Octopus, Raven e Burton conversavam
entre si perto do muro,
provavelmente a partir daquele ponto cada um seguiria seu
próprio rumo. Por
entre um grupo de combatentes surgiu o coronel Court, que se aproximou
risonho
da dupla recém-saída da
construção. Ele estendeu a mão para
ambos, até para
Guile, que não tinha muitas condições
de apertá-la, mas mesmo assim o fez junto
com Nash. Em seguida ouviram o superior dizer:
–
Ótimo
trabalho, homens. Graças a vocês Bison foi
derrotado e está presumivelmente
morto.
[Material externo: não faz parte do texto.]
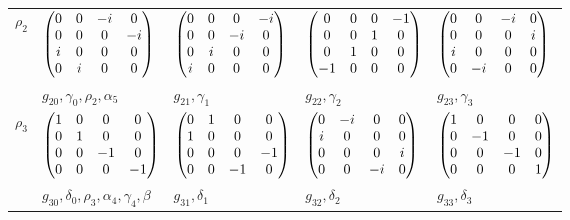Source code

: \documentclass[10pt]{beamer}
\begin{document}
\begin{frame}[shrink=20]{}
\begin{table}[]
\begin{tabular}{l l  l  l  l }
\hline
$\rho_2$ &$\begin{pmatrix}0 & 0 & -i & 0\cr 0 & 0 & 0 & -i\cr i & 0 & 0 & 0\cr 0 & i & 0 & 0\end{pmatrix}$  
& $\begin{pmatrix}0 & 0 & 0 & -i\cr 0 & 0 & -i & 0\cr 0 & i & 0 & 0\cr i & 0 & 0 & 0\end{pmatrix}$ 
& $\begin{pmatrix}0 & 0 & 0 & -1\cr 0 & 0 & 1 & 0\cr 0 & 1 & 0 & 0\cr -1 & 0 & 0 & 0\end{pmatrix}$ 
& $\begin{pmatrix}0 & 0 & -i & 0\cr 0 & 0 & 0 & i\cr i & 0 & 0 & 0\cr 0 & -i & 0 & 0\end{pmatrix}$ \\
&  $g_{20}, \gamma_0, \rho_2, \alpha_5$ & $g_{21}, \gamma_1$  & $g_{22}, \gamma_2$ & $g_{23}, \gamma_3$ \\
\hline
$\rho_3$ &$\begin{pmatrix}1 & 0 & 0 & 0\cr 0 & 1 & 0 & 0\cr 0 & 0 & -1 & 0\cr 0 & 0 & 0 & -1\end{pmatrix}$  
& $\begin{pmatrix}0 & 1 & 0 & 0\cr 1 & 0 & 0 & 0\cr 0 & 0 & 0 & -1\cr 0 & 0 & -1 & 0\end{pmatrix}$ 
& $\begin{pmatrix}0 & -i & 0 & 0\cr i & 0 & 0 & 0\cr 0 & 0 & 0 & i\cr 0 & 0 & -i & 0\end{pmatrix}$ 
& $\begin{pmatrix}1 & 0 & 0 & 0\cr 0 & -1 & 0 & 0\cr 0 & 0 & -1 & 0\cr 0 & 0 & 0 & 1\end{pmatrix}$ \\
 & $g_{30}, \delta_0, \rho_3, \alpha_4, \gamma_4 , \beta$ & $g_{31}, \delta_1$  & $g_{32}, \delta_2$ & $g_{33}, \delta_3$ \\
\hline
\end{tabular}
\end{table}

\end{frame}
\end{document}
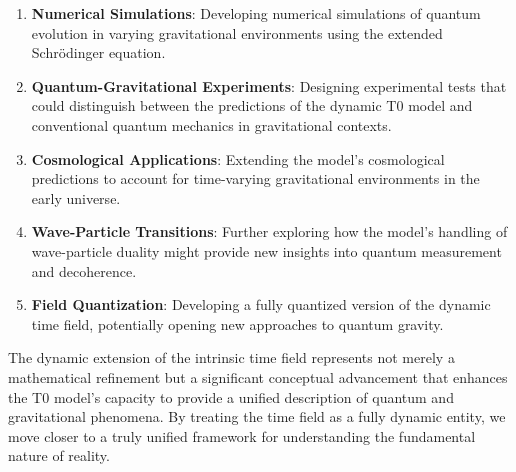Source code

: \documentclass[12pt,a4paper]{article}
\begin{document}
	\begin{enumerate}
		\item \textbf{Numerical Simulations}: Developing numerical simulations of quantum evolution in varying gravitational environments using the extended Schrödinger equation.
		
		\item \textbf{Quantum-Gravitational Experiments}: Designing experimental tests that could distinguish between the predictions of the dynamic T0 model and conventional quantum mechanics in gravitational contexts.
		
		\item \textbf{Cosmological Applications}: Extending the model's cosmological predictions to account for time-varying gravitational environments in the early universe.
		
		\item \textbf{Wave-Particle Transitions}: Further exploring how the model's handling of wave-particle duality might provide new insights into quantum measurement and decoherence.
		
		\item \textbf{Field Quantization}: Developing a fully quantized version of the dynamic time field, potentially opening new approaches to quantum gravity.
	\end{enumerate}
	
	The dynamic extension of the intrinsic time field represents not merely a mathematical refinement but a significant conceptual advancement that enhances the T0 model's capacity to provide a unified description of quantum and gravitational phenomena. By treating the time field as a fully dynamic entity, we move closer to a truly unified framework for understanding the fundamental nature of reality.
	
\end{document}
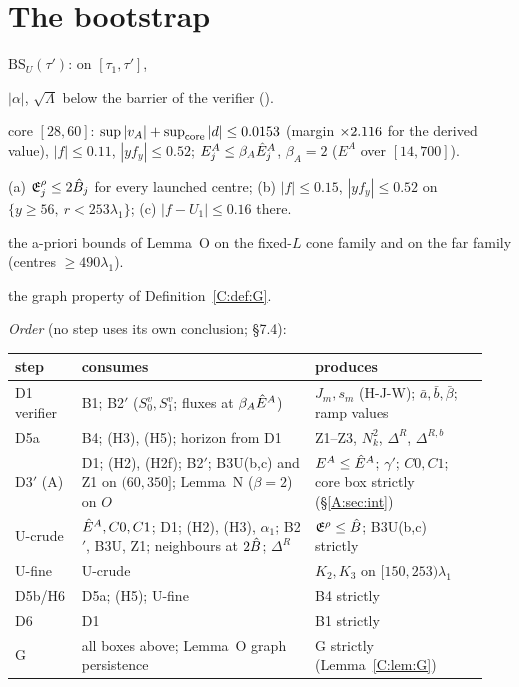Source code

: \documentclass[11pt]{article}
\begin{document}
\section{The bootstrap}\label{M:sec:boot}
\noindent$\mathrm{BS}_U(\tau')$: on $[\tau_1,\tau']$,
\begin{description}[leftmargin=1.2em]
\item[B1] $|\alpha|$, $\sqrt\Lambda$ below the barrier of the verifier ().
\item[B2$'$] core $[28,60]$: $\sup|v_A|+\sup_{\rm core}|d|\le0.0153$ (margin $\times2.116$ for the derived value), $|f|\le0.11$, $|yf_y|\le0.52$; $E^A_j\le\beta_A\hat E^A_j$, $\beta_A=2$ ($E^A$ over $[14,700]$).
\item[B3U] (a) $\mathfrak E^\rho_j\le2\hat B_j$ for every launched centre; (b) $|f|\le0.15$, $|yf_y|\le0.52$ on $\{y\ge56,\ r<253\lambda_1\}$; (c) $|f-U_1|\le0.16$ there.
\item[B4] the a-priori bounds of Lemma~O on the fixed-$L$ cone family and on the far family (centres $\ge490\lambda_1$).
\item[G] the graph property of Definition~\ref{C:def:G}.
\end{description}
\noindent\emph{Order} (no step uses its own conclusion;  \S7.4):
\begin{center}\small\begin{tabular}{@{}p{0.12\linewidth}p{0.47\linewidth}p{0.35\linewidth}@{}}\toprule
step & consumes & produces\\\midrule
D1 verifier & B1; B2$'$ ($S^v_0,S^v_1$; fluxes at $\beta_A\hat E^A$) & $J_m,s_m$ (H-J-W); $\bar a,\bar b,\bar\beta$; ramp values\\
D5a & B4; (H3), (H5); horizon from D1 & Z1--Z3, $N_k^2$, $\Delta^R$, $\Delta^{R,b}$\\
D3$'$ (A) & D1; (H2), (H2f); B2$'$; B3U(b,c) and Z1 on $(60,350]$; Lemma~N ($\beta=2$) on $O$ & $E^A\le\hat E^A$; $\gamma'$; $C0,C1$; core box strictly (\S\ref{A:sec:int})\\
U-crude & $\hat E^A,C0,C1$; D1; (H2), (H3), $\alpha_1$; B2$'$, B3U, Z1; neighbours at $2\hat B$; $\Delta^R$ & $\mathfrak E^\rho\le\hat B$; B3U(b,c) strictly\\
U-fine & U-crude & $K_2,K_3$ on $[150,253)\lambda_1$\\
D5b/H6 & D5a; (H5); U-fine & B4 strictly\\
D6 & D1 & B1 strictly\\
G & all boxes above; Lemma~O graph persistence & G strictly (Lemma~\ref{C:lem:G})\\\bottomrule\end{tabular}\end{center}
\end{document}
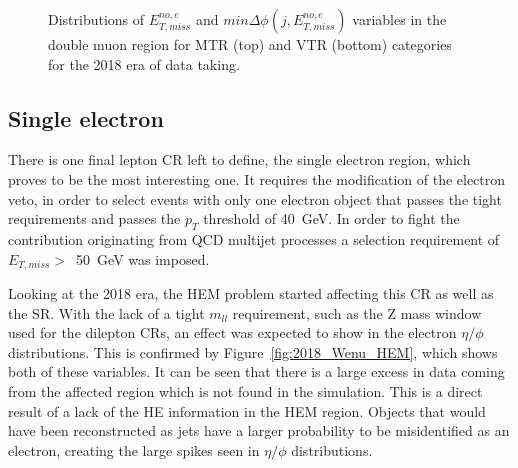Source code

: \begin{figure}[htbp]
{    }
  \caption{Distributions of $E_{T,miss}^{no,e}$ and $min\Delta\phi(j,E_{T,miss}^{no,e})$ variables in the double muon region for MTR (top) and VTR (bottom) categories for the 2018 era of data taking.}
  \label{fig:2018_Zee_2}
\end{figure}


\subsection{Single electron}
\label{sec:single_electron}
\hspace{10pt} There is one final lepton CR left to define, the single electron region, which proves to be the most interesting one. It requires the modification of the electron veto, in order to select events with only one electron object that passes the tight requirements and passes the $p_T$ threshold of 40~GeV. In order to fight the contribution originating from QCD multijet processes a selection requirement of $E_{T,miss}>$~50~GeV was imposed.

\hspace{10pt} Looking at the 2018 era, the HEM problem started affecting this CR as well as the SR. With the lack of a tight $m_{ll}$ requirement, such as the Z mass window used for the dilepton CRs, an effect was expected to show in the electron $\eta/\phi$ distributions. This is confirmed by Figure~\ref{fig:2018_Wenu_HEM}, which shows both of these variables. It can be seen that there is a large excess in data coming from the affected region which is not found in the simulation. This is a direct result of a lack of the HE information in the HEM region. Objects that would have been reconstructed as jets have a larger probability to be misidentified as an electron, creating the large spikes seen in $\eta/\phi$ distributions.

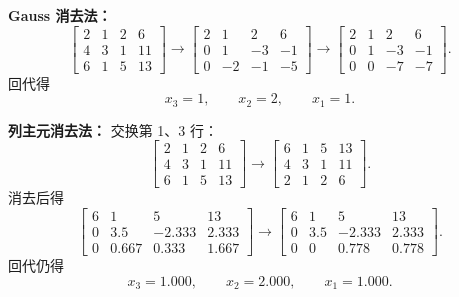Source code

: \documentclass[11pt, a4paper]{ctexart}
\begin{document}
\begin{solution}
    \textbf{Gauss 消去法：}
    \[
        \left[
        \begin{array}{ccc|c}
            2 & 1 & 2 & 6 \\
            4 & 3 & 1 & 11 \\
            6 & 1 & 5 & 13
        \end{array}
        \right]
        \to
        \left[
        \begin{array}{ccc|c}
            2 & 1 & 2 & 6 \\
            0 & 1 & -3 & -1 \\
            0 & -2 & -1 & -5
        \end{array}
        \right]
        \to
        \left[
        \begin{array}{ccc|c}
            2 & 1 & 2 & 6 \\
            0 & 1 & -3 & -1 \\
            0 & 0 & -7 & -7
        \end{array}
        \right].
    \]
    回代得
    \[
        x_3 = 1,\qquad x_2 = 2,\qquad x_1 = 1.
    \]

    \textbf{列主元消去法：}
    交换第 1、3 行：
    \[
        \left[
        \begin{array}{ccc|c}
            2 & 1 & 2 & 6 \\
            4 & 3 & 1 & 11 \\
            6 & 1 & 5 & 13
        \end{array}
        \right]
        \to
        \left[
        \begin{array}{ccc|c}
            6 & 1 & 5 & 13 \\
            4 & 3 & 1 & 11 \\
            2 & 1 & 2 & 6
        \end{array}
        \right].
    \]
    消去后得
    \[
        \left[
        \begin{array}{ccc|c}
            6 & 1 & 5 & 13 \\
            0 & 3.5 & -2.333 & 2.333 \\
            0 & 0.667 & 0.333 & 1.667
        \end{array}
        \right]
        \to
        \left[
        \begin{array}{ccc|c}
            6 & 1 & 5 & 13 \\
            0 & 3.5 & -2.333 & 2.333 \\
            0 & 0 & 0.778 & 0.778
        \end{array}
        \right].
    \]
    回代仍得
    \[
        x_3 = 1.000,\qquad x_2 = 2.000,\qquad x_1 = 1.000.
    \]


\end{solution}
\end{document}
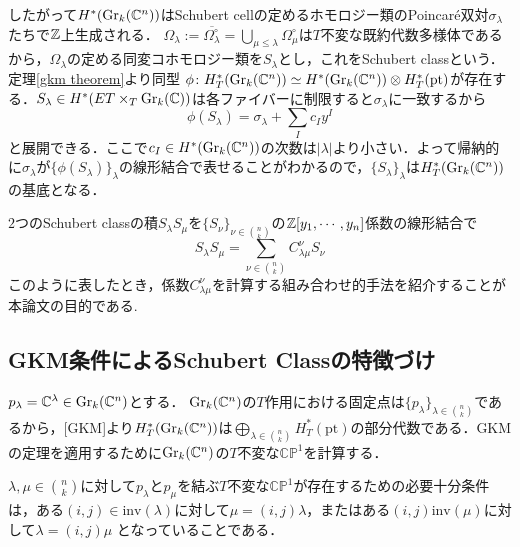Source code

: したがって$H^*(\text{Gr}_k(\mathbb{C}^n))$はSchubert cellの定めるホモロジー類のPoincar\'e双対$\sigma_\lambda$たちで$\mathbb{Z}$上生成される．
$\Omega_\lambda:=\overline{\Omega_\lambda^\circ}=\bigcup_{\mu\leq\lambda}\Omega_\mu^\circ$は$T$不変な既約代数多様体であるから，$\Omega_\lambda$の定める同変コホモロジー類を$S_\lambda$とし，これをSchubert classという．
定理\ref{gkm theorem}より同型
$\phi\colon H^*_T(\text{Gr}_k(\mathbb{C}^n))\simeq H^*(\text{Gr}_k(\mathbb{C}^n))\otimes H^*_T(\text{pt})$が存在する．$S_\lambda\in H^*(ET\times_T\text{Gr}_k(\mathbb{C}))$は各ファイバーに制限すると$\sigma_\lambda$に一致するから
\[
\phi(S_\lambda) = \sigma_\lambda + \sum_{I}c_Iy^I
\]
と展開できる．ここで$c_I\in H^*(\text{Gr}_k(\mathbb{C}^n))$の次数は$|\lambda|$より小さい．よって帰納的に$\sigma_\lambda$が$\{\phi(S_\lambda)\}_\lambda$の線形結合で表せることがわかるので，$\{S_\lambda\}_\lambda$は$H^*_T(\text{Gr}_k(\mathbb{C}^n))$の基底となる．


$2$つのSchubert classの積$S_\lambda S_\mu$を$\{S_\nu\}_{\nu\in\binom{n}{k}}$の$\mathbb{Z}[y_1,\cdots,y_n]$係数の線形結合で
\begin{equation}\label{LRcoeff}
  S_\lambda S_\mu=\sum_{\nu\in\binom{n}{k}}C^\nu_{\lambda\mu}S_\nu
\end{equation}
このように表したとき，係数$C^{\nu}_{\lambda\mu}$を計算する組み合わせ的手法を紹介することが本論文の目的である.





\subsection{GKM条件によるSchubert Classの特徴づけ}

$p_\lambda = \mathbb{C}^\lambda\in\text{Gr}_k(\mathbb{C}^n)$とする．
$\text{Gr}_k(\mathbb{C}^n)$の$T$作用における固定点は$\{p_\lambda\}_{\lambda\in\binom{n}{k}}$であるから，[GKM]より$H^*_T(\text{Gr}_k(\mathbb{C}^n))$は$\bigoplus_{\lambda\in\binom{n}{k}}H^*_T(\text{pt})$の部分代数である．GKMの定理を適用するために$\text{Gr}_k(\mathbb{C}^n)$の$T$不変な$\mathbb{CP}^1$を計算する．

\begin{prop}
  $\lambda,\mu\in\binom{n}{k}$に対して$p_\lambda$と$p_\mu$を結ぶ$T$不変な$\mathbb{CP}^1$が存在するための必要十分条件は，ある$(i, j)\in\text{inv}(\lambda)$に対して$\mu = (i, j)\lambda$，またはある$(i,j)\text{inv}(\mu)$に対して$\lambda = (i, j)\mu$
  となっていることである．
\end{prop}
Os capangas dele escaparam, mas já os rastreamos e
logo estarão sob
custódia.
–
Hei, como
assim “presumivelmente”? – desejou
esclarecer William, fazendo caretas devido a
seus machucados.
–
Vocês o
atiraram do alto deste prédio, mas... Não
encontramos o corpo.
–
O desgraçado
sobreviveu! – Guile concluiu de imediato. – Ele
está vivo!
–
Calma,
cara... – preocupou-se o amigo, amparando-o, pois sabia que
por enquanto ele
não poderia se exaltar. – Teremos os devidos
esclarecimentos mais tarde. Por
enquanto você precisa de descanso, curativos e uma boa dose
de soro!
–
Antes disso,
se ainda agüentarem... – oscilou o coronel.
– Há alguém chegando especialmente
para vê-los!
–
Para nos
ver? – estranharam os dois, falando ao mesmo tempo.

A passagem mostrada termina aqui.